Spermatogenesis is a very intricate and closely regulated process. Because it is important to produce spermatozoa without cytogenetics or genetic abnormalities, there is tight regulation and apoptosis is a well-recognised phenomenon. Fas -FasL mediated apoptosis occurs to spermatogonia and all cells of the spermatogenic cycle and there are anti-apoptotic substances that create a balance between the two.

There is much intricate control with cross talk between all the components - spermatogonial stem cells, myoid cells, Sertoli cells, vascular endothelium, macrophages and interstitial endocrine cells.

 

Aitken RJ, Findlay JK, Hutt KJ, Kerr JB. Apoptosis in the germ line. Reproduction. 2011; 141: 139-150.

Giampietri C, Petrungaro S, Coluccia P, D'Alessio A, Starace D, Riccioli A, Padula F, Palombi F, Ziparo E, Filippini A, De Cesaris P. Germ cell apoptosis control during spermatogenesis. Contraception. 2005; 72: 298-302.

Potter SJ, DeFalco T. Role of the testis interstitial compartment in spermatogonial stem cell function. Reproduction. 2017; 153: R151-162.

Free Radical and Oxidative stress

The testis is a unique environment because it has a high metabolic demand yet has stable blood flow. The balance between free radical scavengers and reactive species is tenuous. A slight change results in oxidative stress.

Reactive oxygen species and then reactive nitrogen species play a role in the pathophysiology of the the testis. Hypoxic inducible factor (HIF) 1 is released in hypoxic conditions and this stimulates the formation of vascular endothelial growth factors like VEGF that induces angiogenesis and neovascularization. Release of HIF 1 occurs in systemic hypoxia and in localised hypoxia like varicocele and torsion.

 

 

Aitken RJ, Bromfield EG, Gibb Z. Oxidative stress and reproductive function: The impact of oxidative stress on reproduction: a focus on gametogenesis and fertilization. Reproduction. 2022; 164: F79-F94.
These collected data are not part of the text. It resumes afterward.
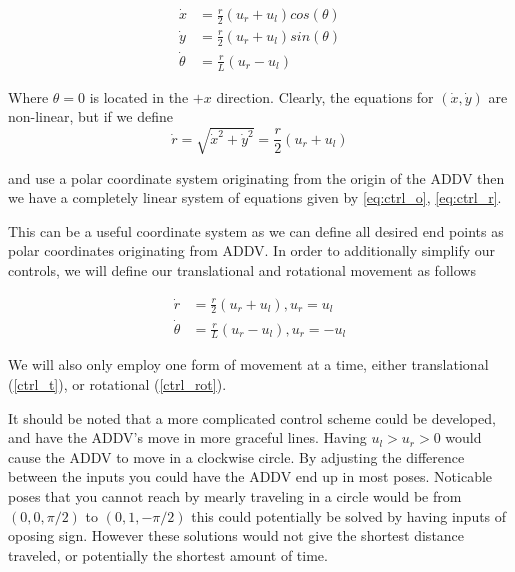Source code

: \documentclass[journal]{IEEEtran}
\begin{document}
\begin{center}
\begin{align}
    \dot{x} &= \frac{r}{2}(u_r+u_l)cos(\theta)   \label{eq:ctrl_x}\\
    \dot{y} &= \frac{r}{2}(u_r+u_l)sin(\theta)   \label{eq:ctrl_y}\\
    \dot{\theta} &= \frac{r}{L}(u_r - u_l)       \label{eq:ctrl_o}
\end{align}
\end{center}

Where $\theta = 0$ is located in the $+x$  direction. Clearly, the equations for $(\dot{x}, \dot{y})$ are non-linear, but if we define
\begin{equation} \label{eq:ctrl_r}
    \dot{r} = \sqrt{\dot{x}^2 + \dot{y}^2} = \frac{r}{2}(u_r+u_l)
\end{equation}

and use a polar coordinate system originating from the origin of the ADDV 
then we have a completely linear system of equations given by \ref{eq:ctrl_o}, \ref{eq:ctrl_r}.

This can be a useful coordinate system as we can define all desired end points as polar coordinates
originating from ADDV. In order to additionally simplify our controls, we will define our translational and rotational movement as follows

\begin{center}
\begin{align}
    \dot{r} &= \frac{r}{2}(u_r+u_l), u_r = u_l               \label{eq:ctrl_t}\\
    \dot{\theta} &= \frac{r}{L}(u_r - u_l), u_r = -u_l       \label{eq:ctrl_rot}
\end{align}
\end{center}

We will also only employ one form of movement at a time, either translational (\ref{ctrl_t}), or rotational (\ref{ctrl_rot}).

It should be noted that a more complicated control scheme could be developed, and have the ADDV's move in more graceful lines. 
Having $u_l > u_r >0 $ would cause the ADDV to move in a clockwise circle. By adjusting the difference between the inputs you
could have the ADDV end up in most poses. Noticable poses that you cannot reach by mearly traveling in a circle would be 
from $(0, 0, \pi/2)$ to $(0, 1, -\pi/2)$ this could potentially be solved by having inputs of oposing sign. However these solutions 
would not give the shortest distance traveled, or potentially the shortest amount of time. 
\end{document}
Aitken RJ. Impact of oxidative stress on male and female germ cells: implications for fertility. Reproduction. 2020; 159: R189-R201. doi: 10.1530/REP-19-0452. PMID:31846434.

Reyes JG, Farias JG, Henríquez-Olavarrieta S, Madrid E, Parraga M, Zepeda AB, Moreno RD. The hypoxic testicle: physiology and pathophysiology. Oxid Med Cell Longev. 2012; 929285

Turner TT, Lysiak JJ. Oxidative stress: a common factor in testicular dysfunction. J Androl. 2008: 29: 488-498.

 

Cellular components

Peritubular cells

Peritubular cells are barely visible in most testes. They are integral to paracrine signalling within the testis. When spermatogenesis is impared, there are changes in these cells and there are deposits of extracellular matrix.

These cells stain with smooth muscle actin and desmin, and this expression seems to be stimulated by testosterone. They act by moving the nonmotile spermatozoa along the seminiferous tubule.

There is considerable cross talk between these cells and interstitial endocrine cells and Sertoli cells. Without a signal from peritubular cells, interstitial endocrine cells disappear.

Peritubular cells produce decorin, a substance involved in deposition of extracellular matrix and with inflammation. Both the Sertoli cell and the peritubular cell is responsible for production of the basement membrane.

 

Mayerhofer A. (2013) Human testicular peritubular cells: more than meets the eye. Reproduction. 2013; 145: R107-R116.

Interstitial cells

Interstitial cells of the testis produce testosterone as a major steroid hormone, and cytokines for local regulation. The stimulus for testosterone production is the pulsatile release of luteinizing hormone from the pituitary. Production of testosterone in the testicular interstitial cell involves cholesterol formation, movement of cholesterol to the mitochondria, conversion of pregnenolone and production in of testosterone in the smooth endoplasmic reticulum. LH is important to this production.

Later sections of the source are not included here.